Pablo Picasso’s Homme à la guitare dates from a pivotal moment in the intensely creative, radical and iconoclastic years of the artist’s cubist adventure. Picasso created this work in the winter of 1912-1913, the end of a year that had seen the artist, together with his cubist comrade, Georges Braque, overturn yet again the centuries-old concept of an artwork. Over the course of these twelve months, the artists had invented the papier collé and had begun to create cubist constructions and assemblages, ushering in a whole new way of composing and constructing a picture. These innovations precipitated the leap from Analytical to Synthetic Cubism; from hermetic, monochrome, inscrutable canvases to works that not only reintegrated color as a formal characteristic, but introduced real life into the art work itself, in the form of pasted papers—newspapers, wallpapers, and printed ephemera—as well as found objects.

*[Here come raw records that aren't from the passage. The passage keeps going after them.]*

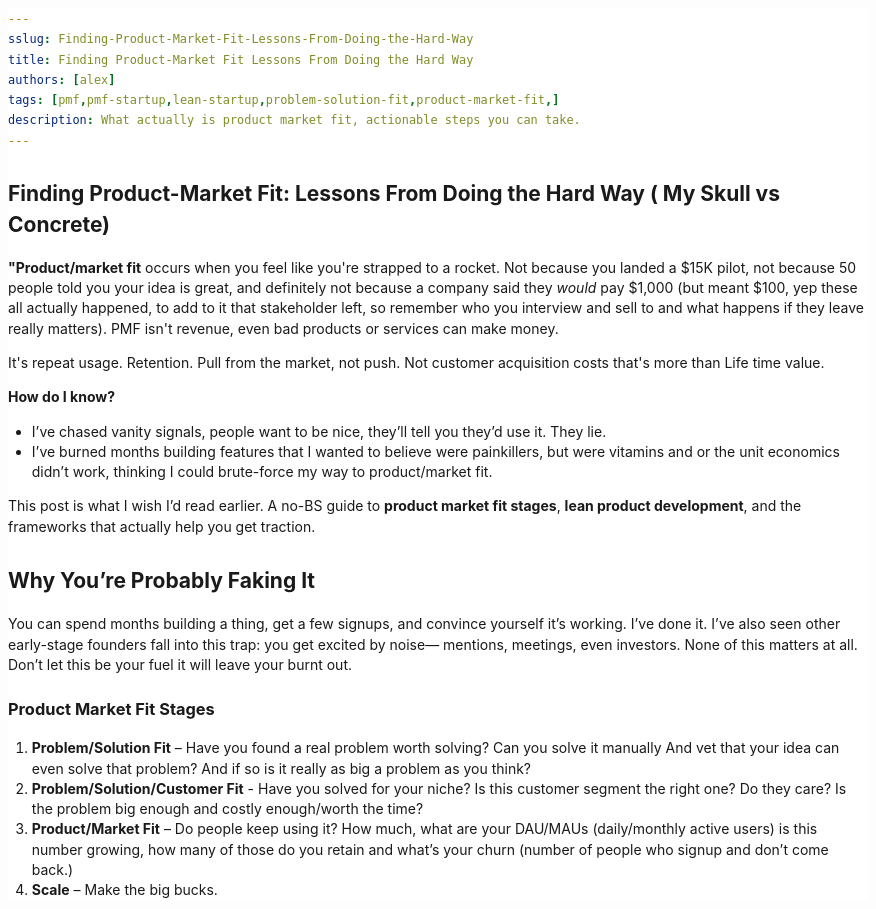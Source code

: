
 ```yaml
---
sslug: Finding-Product-Market-Fit-Lessons-From-Doing-the-Hard-Way
title: Finding Product-Market Fit Lessons From Doing the Hard Way 
authors: [alex]
tags: [pmf,pmf-startup,lean-startup,problem-solution-fit,product-market-fit,]
description: What actually is product market fit, actionable steps you can take.
---
```


## Finding Product-Market Fit: Lessons From Doing the Hard Way ( My Skull vs Concrete)

**"Product/market fit** occurs when you feel like you're strapped to a rocket.
Not because you landed a $15K pilot, not because 50 people told you your idea 
is great, and definitely not because a company said they *would* pay $1,000 
(but meant $100, yep these all actually happened, to add to it that stakeholder left, 
so remember who you interview and sell to and what happens if they leave really matters).
PMF isn't revenue, even bad products or services can make money. 

It's repeat usage. Retention. Pull from the market, not push. Not 
customer acquisition costs that's more than Life time value.

**How do I know?**

- I’ve chased vanity signals, people want to be nice, they’ll tell you they’d use it. They lie.
- I’ve burned months building features that I wanted to believe were painkillers, but were vitamins and 
or the unit economics didn’t work, thinking I could brute-force my way to product/market fit.

This post is what I wish I’d read earlier. A no-BS guide to **product market fit stages**, 
**lean product development**, and the frameworks that actually help you get traction.

## Why You’re Probably Faking It

You can spend months building a thing, get a few signups, and
convince yourself it’s working. I’ve done it. I’ve also seen other
early-stage founders fall into this trap: you get excited by noise—
mentions, meetings, even investors. None of this matters at all.
Don’t let this be your fuel it will leave your burnt out.

### Product Market Fit Stages

1. **Problem/Solution Fit** – Have you found a real problem worth solving? Can you solve it manually 
And vet that your idea can even solve that problem? And if so is it really as big a problem as you think?
2. **Problem/Solution/Customer Fit** - Have you solved for your niche? Is this customer segment the right one? 
Do they care? Is the problem big enough and costly enough/worth the time?
2. **Product/Market Fit** – Do people keep using it? How much, what are your DAU/MAUs (daily/monthly active users) is 
this number growing, how many of those do you retain and what’s your churn (number of people who signup 
and don’t come back.)
3. **Scale** – Make the big bucks.
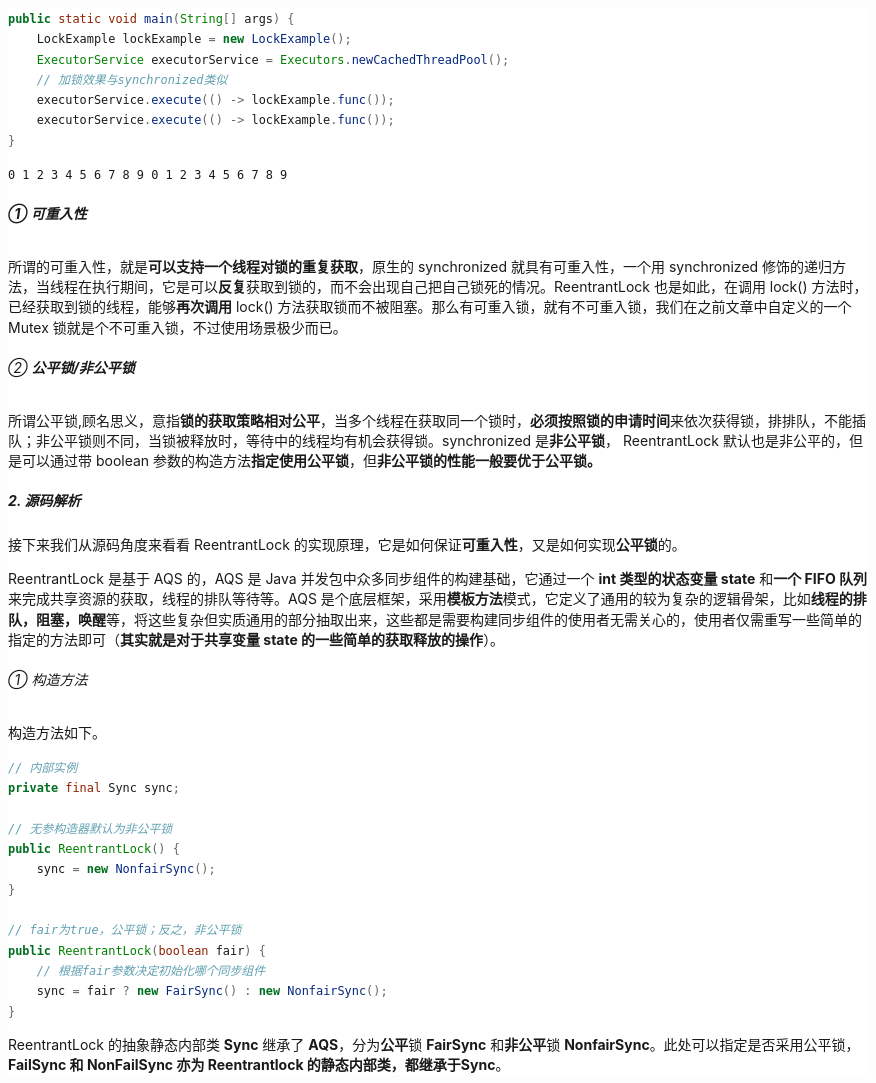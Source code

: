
 ```java
public static void main(String[] args) {
    LockExample lockExample = new LockExample();
    ExecutorService executorService = Executors.newCachedThreadPool();
    // 加锁效果与synchronized类似
    executorService.execute(() -> lockExample.func());
    executorService.execute(() -> lockExample.func());
}
```

```html
0 1 2 3 4 5 6 7 8 9 0 1 2 3 4 5 6 7 8 9
```

###### **① 可重入性**

所谓的可重入性，就是**可以支持一个线程对锁的重复获取**，原生的 synchronized 就具有可重入性，一个用 synchronized 修饰的递归方法，当线程在执行期间，它是可以**反复**获取到锁的，而不会出现自己把自己锁死的情况。ReentrantLock 也是如此，在调用 lock() 方法时，已经获取到锁的线程，能够**再次调用** lock() 方法获取锁而不被阻塞。那么有可重入锁，就有不可重入锁，我们在之前文章中自定义的一个 Mutex 锁就是个不可重入锁，不过使用场景极少而已。

###### ② **公平锁/非公平锁**

所谓公平锁,顾名思义，意指**锁的获取策略相对公平**，当多个线程在获取同一个锁时，**必须按照锁的申请时间**来依次获得锁，排排队，不能插队；非公平锁则不同，当锁被释放时，等待中的线程均有机会获得锁。synchronized 是**非公平锁**， ReentrantLock 默认也是非公平的，但是可以通过带 boolean 参数的构造方法**指定使用公平锁**，但**非公平锁的性能一般要优于公平锁。**



##### 2. 源码解析

接下来我们从源码角度来看看 ReentrantLock 的实现原理，它是如何保证**可重入性**，又是如何实现**公平锁**的。

ReentrantLock 是基于 AQS 的，AQS 是 Java 并发包中众多同步组件的构建基础，它通过一个 **int 类型的状态变量 state** 和**一个 FIFO 队列**来完成共享资源的获取，线程的排队等待等。AQS 是个底层框架，采用**模板方法**模式，它定义了通用的较为复杂的逻辑骨架，比如**线程的排队，阻塞，唤醒**等，将这些复杂但实质通用的部分抽取出来，这些都是需要构建同步组件的使用者无需关心的，使用者仅需重写一些简单的指定的方法即可（**其实就是对于共享变量 state 的一些简单的获取释放的操作**）。

###### ① 构造方法

构造方法如下。

```java
// 内部实例
private final Sync sync;

// 无参构造器默认为非公平锁
public ReentrantLock() {
    sync = new NonfairSync();
}

// fair为true，公平锁；反之，非公平锁
public ReentrantLock(boolean fair) {
    // 根据fair参数决定初始化哪个同步组件
    sync = fair ? new FairSync() : new NonfairSync();
}
```

ReentrantLock 的抽象静态内部类 **Sync** 继承了 **AQS**，分为**公平**锁 **FairSync** 和**非公平**锁 **NonfairSync**。此处可以指定是否采用公平锁，**FailSync 和 NonFailSync 亦为 Reentrantlock 的静态内部类，都继承于Sync**。
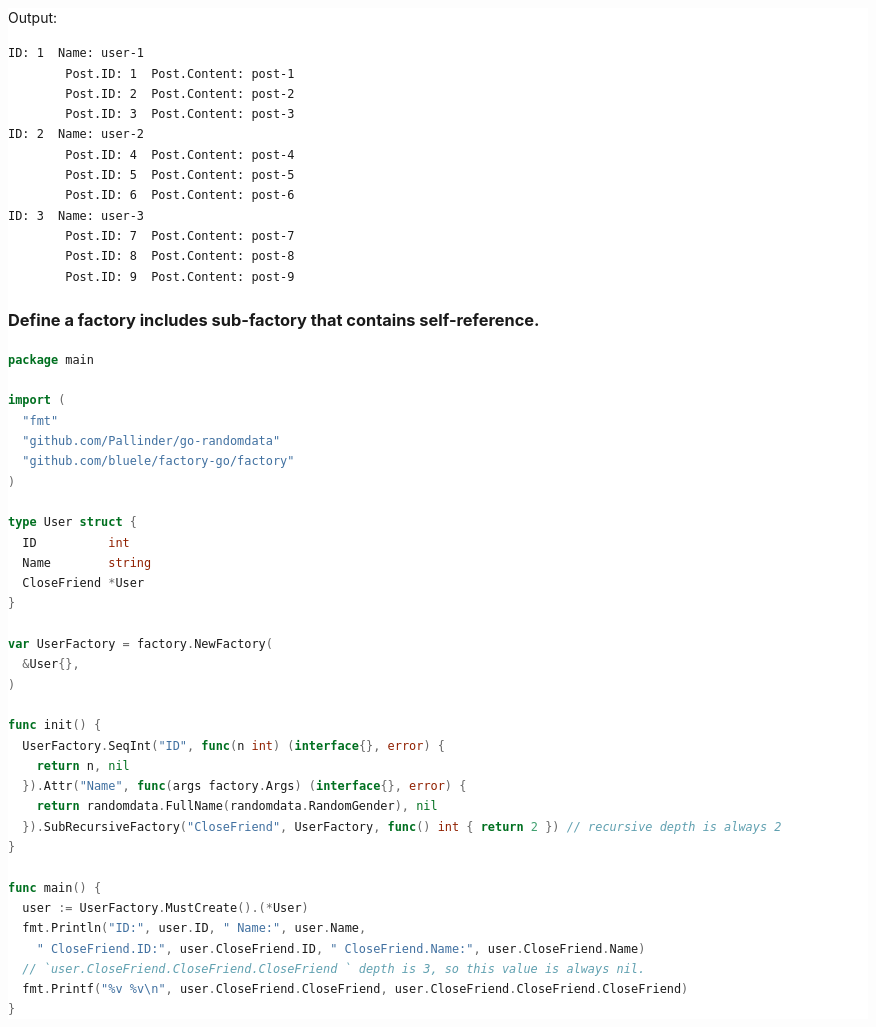 Output:

```
ID: 1  Name: user-1
        Post.ID: 1  Post.Content: post-1
        Post.ID: 2  Post.Content: post-2
        Post.ID: 3  Post.Content: post-3
ID: 2  Name: user-2
        Post.ID: 4  Post.Content: post-4
        Post.ID: 5  Post.Content: post-5
        Post.ID: 6  Post.Content: post-6
ID: 3  Name: user-3
        Post.ID: 7  Post.Content: post-7
        Post.ID: 8  Post.Content: post-8
        Post.ID: 9  Post.Content: post-9
```

### Define a factory includes sub-factory that contains self-reference.

```go
package main

import (
  "fmt"
  "github.com/Pallinder/go-randomdata"
  "github.com/bluele/factory-go/factory"
)

type User struct {
  ID          int
  Name        string
  CloseFriend *User
}

var UserFactory = factory.NewFactory(
  &User{},
)

func init() {
  UserFactory.SeqInt("ID", func(n int) (interface{}, error) {
    return n, nil
  }).Attr("Name", func(args factory.Args) (interface{}, error) {
    return randomdata.FullName(randomdata.RandomGender), nil
  }).SubRecursiveFactory("CloseFriend", UserFactory, func() int { return 2 }) // recursive depth is always 2
}

func main() {
  user := UserFactory.MustCreate().(*User)
  fmt.Println("ID:", user.ID, " Name:", user.Name,
    " CloseFriend.ID:", user.CloseFriend.ID, " CloseFriend.Name:", user.CloseFriend.Name)
  // `user.CloseFriend.CloseFriend.CloseFriend ` depth is 3, so this value is always nil.
  fmt.Printf("%v %v\n", user.CloseFriend.CloseFriend, user.CloseFriend.CloseFriend.CloseFriend)
}
```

Homme à la guitare is a small yet complex work that reflects and illuminates many of these artistic developments. Presenting one of Picasso’s perennial cubist motifs—the man with a guitar—it shows the breadth of the devices that the artist employed in his form of Synthetic Cubism. The geometric, flat planes of color create the structure of the composition—a technique clearly born from his papier collés. In addition, Picasso has depicted the surrounding interior space that this man occupies with a new pictorial device: the wall panelling painted in imitation marble. Picasso continued this trope in a closely related work now housed in the Norton Simon Museum of Art, Pasadena, Femme à la guitare (Zervos, vol. 2**, no. 380). The heart of the composition is rendered with a deftly simplified linear configuration, the pencil lines demarcating the protagonist, his violin, and top-hatted head. To his left is emblazoned an advertisement: “CE SOIR GRAN[D] CONC[ERT],” this typography from popular posters of the time a quintessential motif of Synthetic Cubism.

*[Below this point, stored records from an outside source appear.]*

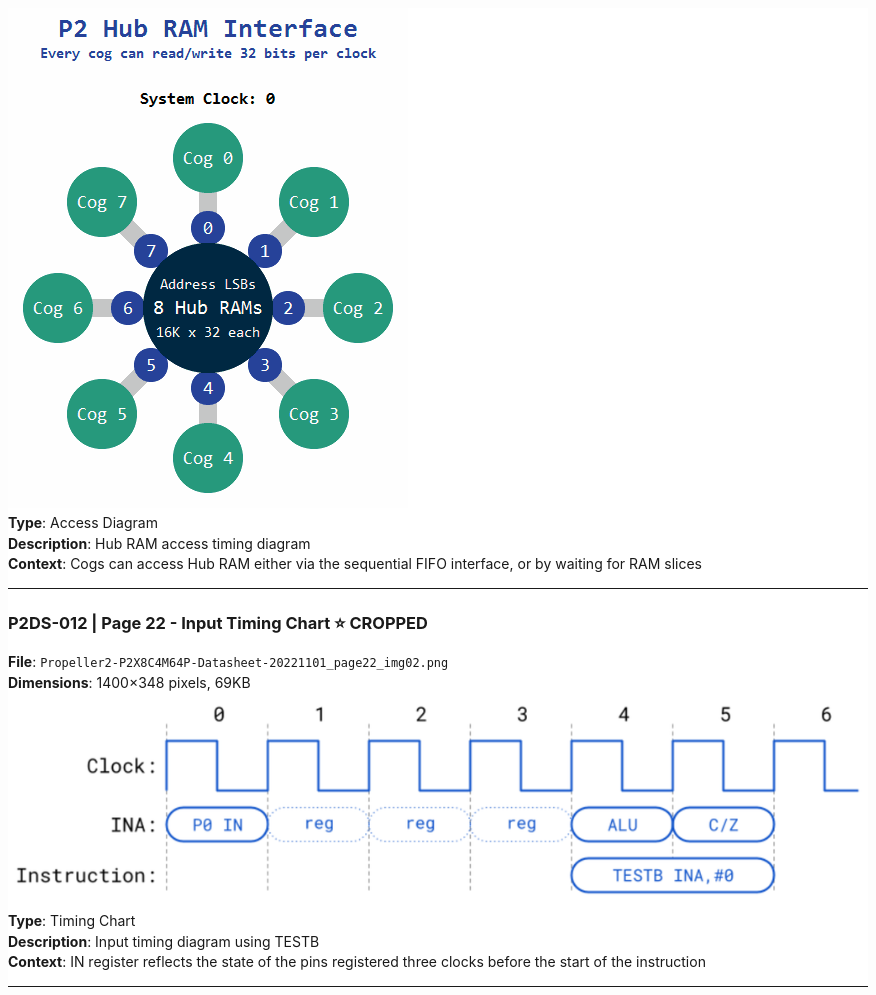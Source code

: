 ![P2DS-011: Hub RAM Diagram](Propeller2-P2X8C4M64P-Datasheet-20221101_page17_img01.png)  
**Type**: Access Diagram  
**Description**: Hub RAM access timing diagram  
**Context**: Cogs can access Hub RAM either via the sequential FIFO interface, or by waiting for RAM slices  

---

### **P2DS-012** | Page 22 - Input Timing Chart ⭐ **CROPPED**  
**File**: `Propeller2-P2X8C4M64P-Datasheet-20221101_page22_img02.png`  
**Dimensions**: 1400×348 pixels, 69KB  
![P2DS-012: Input Timing](Propeller2-P2X8C4M64P-Datasheet-20221101_page22_img02.png)  
**Type**: Timing Chart  
**Description**: Input timing diagram using TESTB  
**Context**: IN register reflects the state of the pins registered three clocks before the start of the instruction  

---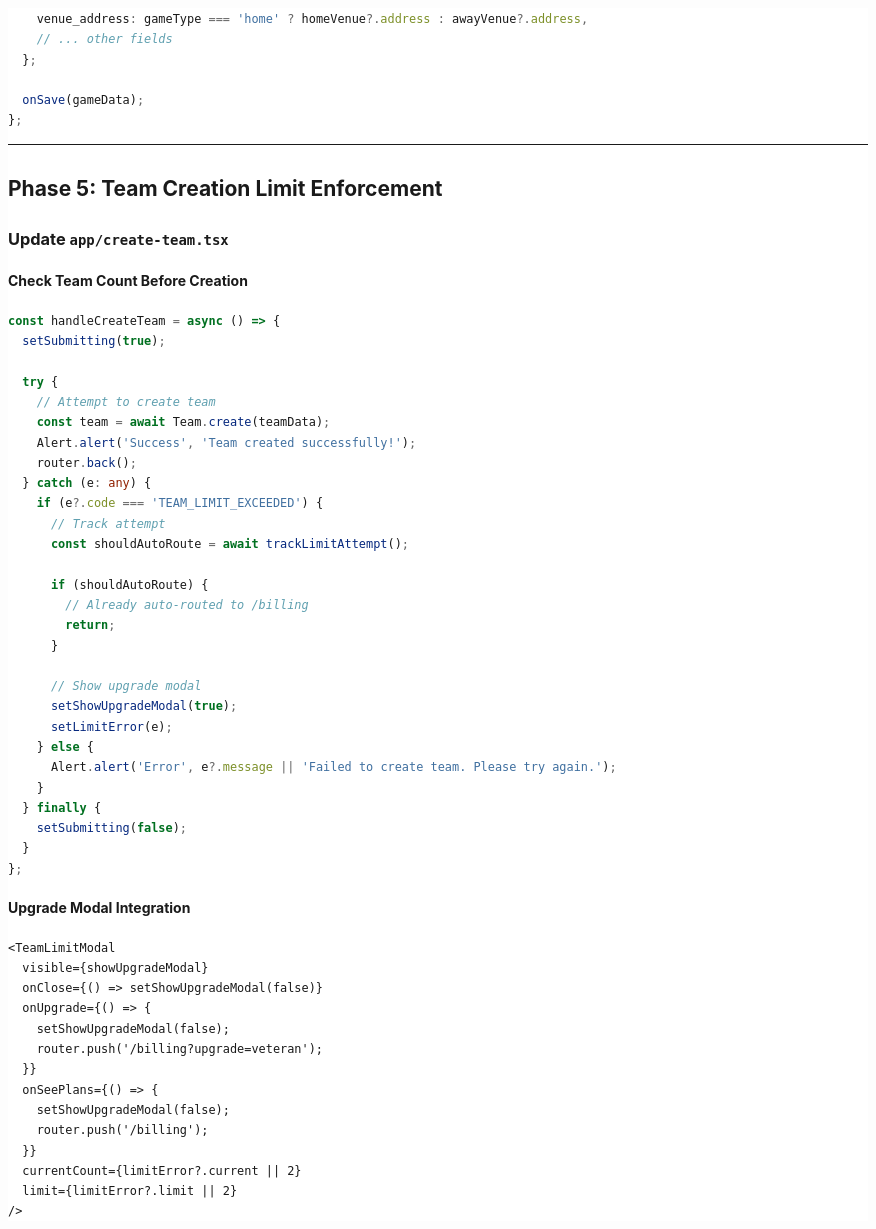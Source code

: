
 ```typescript
    venue_address: gameType === 'home' ? homeVenue?.address : awayVenue?.address,
    // ... other fields
  };
  
  onSave(gameData);
};
```

---

## Phase 5: Team Creation Limit Enforcement

### Update `app/create-team.tsx`

#### Check Team Count Before Creation
```typescript
const handleCreateTeam = async () => {
  setSubmitting(true);
  
  try {
    // Attempt to create team
    const team = await Team.create(teamData);
    Alert.alert('Success', 'Team created successfully!');
    router.back();
  } catch (e: any) {
    if (e?.code === 'TEAM_LIMIT_EXCEEDED') {
      // Track attempt
      const shouldAutoRoute = await trackLimitAttempt();
      
      if (shouldAutoRoute) {
        // Already auto-routed to /billing
        return;
      }
      
      // Show upgrade modal
      setShowUpgradeModal(true);
      setLimitError(e);
    } else {
      Alert.alert('Error', e?.message || 'Failed to create team. Please try again.');
    }
  } finally {
    setSubmitting(false);
  }
};
```

#### Upgrade Modal Integration
```tsx
<TeamLimitModal
  visible={showUpgradeModal}
  onClose={() => setShowUpgradeModal(false)}
  onUpgrade={() => {
    setShowUpgradeModal(false);
    router.push('/billing?upgrade=veteran');
  }}
  onSeePlans={() => {
    setShowUpgradeModal(false);
    router.push('/billing');
  }}
  currentCount={limitError?.current || 2}
  limit={limitError?.limit || 2}
/>
```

This is the final and most complex of a small series of closely related works that Picasso made at the close of this revolutionary year (Zervos, vol. 28, nos. 238-242). In each of these, Picasso plays with the same formal structure, each time adding compositional aspects that, in a remarkable show of artistic skill, paradoxically serve to simplify and distil the composition. The present work and accompanying series have two direct precedents executed around the same time: Homme au violon (Zervos, vol. 2**, no. 399; The Metropolitan Museum of Art, New York) and Tête dhomme au chapeau (Zervos, vol. 2**, no. 398; The Museum of Modern Art, New York).
In these two papier collés, Picasso constructed the structural composition of the male figure, his body and face in each respective work, with a combination of pasted papers and linear outlines. Picasso has utilized the same forms for the figure’s face in the present work: the two lines that appear like the number “7” derive from the simplified sign that the artist used to demarcate the man’s profile—his brow, eyes, nose and mouth—all rendered with this impressively simple shape. Likewise, the origin of the two semi-circles in the present work—one filled in with black gouache, the other a pencil outline—can be traced back to these works, this form used to denotate a more volumetric depiction of his face as well as the guitar in the center.
Homme à la guitare also demonstrates the playful, often sometimes ribald nature of Picasso’s papier collés. These works introduced a novel sense of humor into the seemingly cerebral cubist movement, as both artists entered into private pictorial jokes with one another, using puns and word play that add another layer of artistic aptitude to these works. Robert Rosenblum has explored the meaning of the typography and words that intersect Picasso’s compositions of this time, including the present work (op. cit., 1973, p. 53). In this composition, Picasso has cropped the concert advertisement poster in such a way that it reads, “CE SOIR GRAN CON,” thereby taking on another meaning as this also reads as a popular French insult. Clearly pleased with this double meaning, he reused this motif in another work the following year (Guitare et bouteille, Philadelphia Museum of Art).
The present work was formerly in the legendary collection of the American industrialist and philanthropist, Walter P. Chrysler, Jr. The son of the Chrysler Corporation founder, Chrysler had begun to collect art at a young age. His dedication to art was reflected both in his influential activities on the behalf of the fledgling Museum of Modern Art in New York and in his legacy to the museum that bears his own name in Norfolk, Virginia. After graduating from Dartmouth College, Chrysler traveled around Europe where he met Picasso, Braque, Juan Gris, Fernand Léger, and Henri Matisse, among many others. He collected objects ranging from stamps to glass as well as Old Master paintings, but much of his impetus went into collecting the works of Impressionist and Modern masters, including Picasso’s Homme à la guitare.